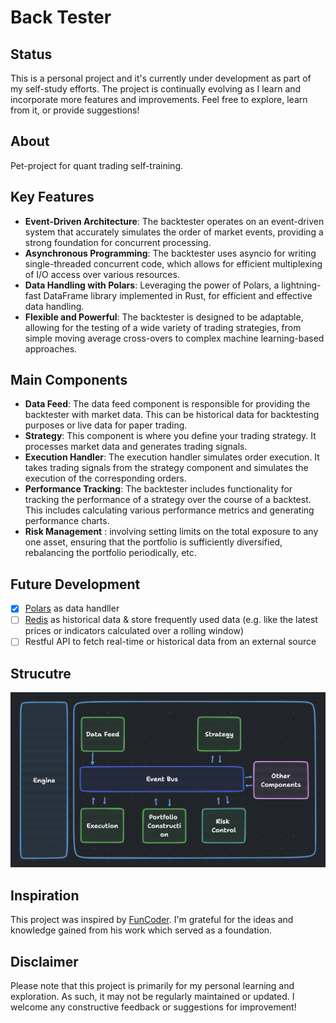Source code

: # Back Tester

## Status

This is a personal project and it's currently under development as part of my self-study efforts. The project is continually evolving as I learn and incorporate more features and improvements. Feel free to explore, learn from it, or provide suggestions!

## About

Pet-project for quant trading self-training. 

## Key Features

- **Event-Driven Architecture**: The backtester operates on an event-driven system that accurately simulates the order of market events, providing a strong foundation for concurrent processing.
- **Asynchronous Programming**: The backtester uses asyncio for writing single-threaded concurrent code, which allows for efficient multiplexing of I/O access over various resources.
- **Data Handling with Polars**: Leveraging the power of Polars, a lightning-fast DataFrame library implemented in Rust, for efficient and effective data handling.
- **Flexible and Powerful**: The backtester is designed to be adaptable, allowing for the testing of a wide variety of trading strategies, from simple moving average cross-overs to complex machine learning-based approaches.

## Main Components

- **Data Feed**: The data feed component is responsible for providing the backtester with market data. This can be historical data for backtesting purposes or live data for paper trading.
- **Strategy**: This component is where you define your trading strategy. It processes market data and generates trading signals.
- **Execution Handler**: The execution handler simulates order execution. It takes trading signals from the strategy component and simulates the execution of the corresponding orders.
- **Performance Tracking**: The backtester includes functionality for tracking the performance of a strategy over the course of a backtest. This includes calculating various performance metrics and generating performance charts.
- **Risk Management** : involving setting limits on the total exposure to any one asset, ensuring that the portfolio is sufficiently diversified, rebalancing the portfolio periodically, etc.

## Future Development

- [x] [Polars](https://www.pola.rs/) as data handller
- [ ] [Redis](https://redis.io/) as historical data & store frequently used data (e.g. like the latest prices or indicators calculated over a rolling window)
- [ ] Restful API to fetch real-time or historical data from an external source

## Strucutre

[![infra](assets/fig1.png)](assets/fig1.png)


## Inspiration

This project was inspired by [FunCoder](https://github.com/wangzhe3224). I'm grateful for the ideas and knowledge gained from his work which served as a foundation.


## Disclaimer
Please note that this project is primarily for my personal learning and exploration. As such, it may not be regularly maintained or updated. I welcome any constructive feedback or suggestions for improvement!
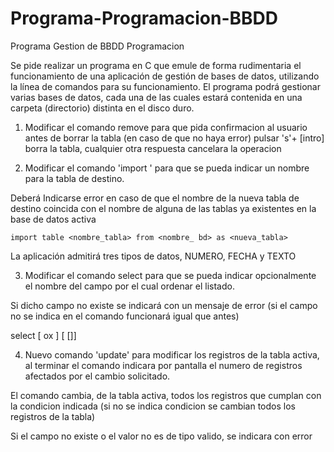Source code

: # Programa-Programacion-BBDD

Programa Gestion de BBDD Programacion 

Se pide realizar un programa en C que emule de forma rudimentaria el funcionamiento de una aplicación de gestión de bases de datos, utilizando la línea de comandos para su funcionamiento. El programa podrá gestionar varias bases de datos, cada una de las cuales estará contenida en una carpeta (directorio) distinta en el disco duro.

1. Modificar el comando remove para que pida confirmacion al usuario antes de borrar 
la tabla (en caso de que no haya error) pulsar 's'+ [intro] borra la tabla, cualquier otra respuesta 
cancelara la operacion


2. Modificar el comando 'import ' para que se pueda indicar un nombre para la tabla de destino. 

Deberá Indicarse error en caso de que el nombre de la nueva tabla de destino coincida con el nombre de alguna de las tablas ya existentes en la base de datos activa

    import table <nombre_tabla> from <nombre_ bd> as <nueva_tabla>

La aplicación admitirá tres tipos de datos, NUMERO, FECHA y TEXTO


3. Modificar el comando select para que se pueda indicar opcionalmente el nombre del campo por el cual ordenar el listado. 

Si dicho campo no existe se indicará con un mensaje de error (si el campo no se indica en el comando funcionará igual que antes)

select [<campo> ox <valor>] [<orden> [<campo>]]


4. Nuevo comando 'update' para modificar los registros de la tabla activa, 
al terminar el comando indicara por pantalla el numero de registros afectados por el cambio solicitado.

El comando cambia, de la tabla activa, todos los registros que cumplan con la condicion indicada (si no se indica condicion se cambian todos los registros de la tabla)

Si el campo no existe o el valor no es de tipo valido, se indicara con error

##############################

# [The task]
Give only the number of lines in the entries that contain "antes".

# [Output below]
2